Give the entries again in full. Nothing may be altered.

+ + + + + + +

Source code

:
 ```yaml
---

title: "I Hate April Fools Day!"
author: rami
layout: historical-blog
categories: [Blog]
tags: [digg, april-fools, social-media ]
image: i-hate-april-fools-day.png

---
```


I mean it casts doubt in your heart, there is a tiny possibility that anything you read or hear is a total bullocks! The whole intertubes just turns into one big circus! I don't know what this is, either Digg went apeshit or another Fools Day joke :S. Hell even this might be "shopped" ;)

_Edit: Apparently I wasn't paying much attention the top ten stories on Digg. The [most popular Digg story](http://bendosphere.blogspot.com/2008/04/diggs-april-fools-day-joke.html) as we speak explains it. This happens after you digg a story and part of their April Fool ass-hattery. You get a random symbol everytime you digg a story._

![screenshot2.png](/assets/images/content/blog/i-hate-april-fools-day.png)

+ + + + + + +

* [Your response]:
Source code

:
 ```yaml
---

title: "I Hate April Fools Day!"
author: rami
layout: historical-blog
categories: [Blog]
tags: [digg, april-fools, social-media ]
image: i-hate-april-fools-day.png

---
```


I mean it casts doubt in your heart, there is a tiny possibility that anything you read or hear is a total bullocks! The whole intertubes just turns into one big circus! I don't know what this is, either Digg went apeshit or another Fools Day joke :S. Hell even this might be "shopped" ;)

_Edit: Apparently I wasn't paying much attention the top ten stories on Digg. The [most popular Digg story](http://bendosphere.blogspot.com/2008/04/diggs-april-fools-day-joke.html) as we speak explains it. This happens after you digg a story and part of their April Fool ass-hattery. You get a random symbol everytime you digg a story._

![screenshot2.png](/assets/images/content/blog/i-hate-april-fools-day.png)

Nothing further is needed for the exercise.